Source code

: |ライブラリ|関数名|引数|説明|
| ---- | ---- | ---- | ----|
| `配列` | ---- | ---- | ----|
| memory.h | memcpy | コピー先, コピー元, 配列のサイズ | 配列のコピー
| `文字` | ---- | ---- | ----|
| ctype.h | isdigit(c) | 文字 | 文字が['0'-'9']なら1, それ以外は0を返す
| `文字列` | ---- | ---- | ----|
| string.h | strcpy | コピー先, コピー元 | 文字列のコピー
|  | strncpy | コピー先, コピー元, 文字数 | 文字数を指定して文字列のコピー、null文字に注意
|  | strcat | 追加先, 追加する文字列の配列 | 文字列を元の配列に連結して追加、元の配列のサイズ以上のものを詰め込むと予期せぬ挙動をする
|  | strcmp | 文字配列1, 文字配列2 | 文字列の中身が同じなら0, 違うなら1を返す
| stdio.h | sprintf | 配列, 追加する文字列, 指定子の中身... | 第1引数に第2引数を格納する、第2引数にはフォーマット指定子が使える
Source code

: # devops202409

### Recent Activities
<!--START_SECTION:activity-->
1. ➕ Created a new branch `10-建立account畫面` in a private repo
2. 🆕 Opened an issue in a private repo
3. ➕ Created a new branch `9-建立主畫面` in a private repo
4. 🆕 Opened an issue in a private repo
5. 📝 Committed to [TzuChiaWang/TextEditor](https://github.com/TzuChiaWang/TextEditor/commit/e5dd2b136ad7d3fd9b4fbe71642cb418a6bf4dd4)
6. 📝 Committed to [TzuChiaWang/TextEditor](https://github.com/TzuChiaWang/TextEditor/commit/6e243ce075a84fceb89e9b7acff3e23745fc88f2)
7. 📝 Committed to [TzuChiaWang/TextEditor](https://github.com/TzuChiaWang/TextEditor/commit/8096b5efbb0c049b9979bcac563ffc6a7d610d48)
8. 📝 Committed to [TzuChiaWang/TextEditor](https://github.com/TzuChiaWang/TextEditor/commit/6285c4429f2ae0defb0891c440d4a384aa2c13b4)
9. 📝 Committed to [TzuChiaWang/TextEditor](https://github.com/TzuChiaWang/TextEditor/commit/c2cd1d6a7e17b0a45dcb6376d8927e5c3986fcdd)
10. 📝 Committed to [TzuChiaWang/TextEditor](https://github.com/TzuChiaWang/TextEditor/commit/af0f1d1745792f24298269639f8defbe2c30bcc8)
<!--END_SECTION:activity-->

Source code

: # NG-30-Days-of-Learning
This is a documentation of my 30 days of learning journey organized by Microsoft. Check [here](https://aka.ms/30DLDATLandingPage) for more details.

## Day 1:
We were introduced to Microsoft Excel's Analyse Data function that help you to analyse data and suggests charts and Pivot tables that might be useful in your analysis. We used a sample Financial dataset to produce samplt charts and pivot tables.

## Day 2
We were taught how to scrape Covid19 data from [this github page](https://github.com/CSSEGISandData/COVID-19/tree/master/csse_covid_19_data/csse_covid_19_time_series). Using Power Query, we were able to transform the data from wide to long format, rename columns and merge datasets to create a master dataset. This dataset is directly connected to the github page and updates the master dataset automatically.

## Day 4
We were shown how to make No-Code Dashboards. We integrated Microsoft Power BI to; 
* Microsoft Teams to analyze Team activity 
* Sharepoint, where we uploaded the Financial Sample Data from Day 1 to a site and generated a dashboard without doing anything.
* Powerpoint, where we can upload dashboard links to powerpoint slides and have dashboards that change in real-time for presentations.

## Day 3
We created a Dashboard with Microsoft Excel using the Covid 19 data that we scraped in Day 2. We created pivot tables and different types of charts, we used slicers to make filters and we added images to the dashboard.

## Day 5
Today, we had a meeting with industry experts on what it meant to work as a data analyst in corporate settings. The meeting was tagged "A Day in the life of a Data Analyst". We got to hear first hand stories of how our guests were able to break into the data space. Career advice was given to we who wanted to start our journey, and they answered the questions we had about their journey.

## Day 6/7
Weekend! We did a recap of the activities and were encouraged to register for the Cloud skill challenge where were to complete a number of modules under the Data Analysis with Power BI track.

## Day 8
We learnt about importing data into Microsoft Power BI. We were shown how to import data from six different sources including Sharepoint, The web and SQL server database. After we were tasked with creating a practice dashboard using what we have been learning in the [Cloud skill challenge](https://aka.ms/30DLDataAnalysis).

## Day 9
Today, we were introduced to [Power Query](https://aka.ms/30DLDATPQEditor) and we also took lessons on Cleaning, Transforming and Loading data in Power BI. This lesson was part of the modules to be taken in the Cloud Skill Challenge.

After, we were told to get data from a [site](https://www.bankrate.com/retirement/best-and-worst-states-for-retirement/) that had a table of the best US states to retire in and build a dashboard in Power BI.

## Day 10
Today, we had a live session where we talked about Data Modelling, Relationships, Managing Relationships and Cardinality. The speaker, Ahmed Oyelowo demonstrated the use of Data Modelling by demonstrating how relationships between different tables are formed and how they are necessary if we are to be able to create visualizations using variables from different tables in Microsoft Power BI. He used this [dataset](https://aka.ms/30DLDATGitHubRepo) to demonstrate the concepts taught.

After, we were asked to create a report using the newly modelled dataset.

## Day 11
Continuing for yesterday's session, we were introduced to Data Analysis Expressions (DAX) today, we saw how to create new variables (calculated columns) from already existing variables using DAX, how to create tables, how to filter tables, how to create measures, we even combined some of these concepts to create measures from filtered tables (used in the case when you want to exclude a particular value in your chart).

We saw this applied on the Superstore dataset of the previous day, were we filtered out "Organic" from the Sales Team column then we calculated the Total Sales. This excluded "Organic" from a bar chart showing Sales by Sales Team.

→ **What you have to do**
Only lines holding the word "Opened" are wanted; list them all from the material.

→ **Solution to the exercise**
2. 🆕 Opened an issue in a private repo
4. 🆕 Opened an issue in a private repo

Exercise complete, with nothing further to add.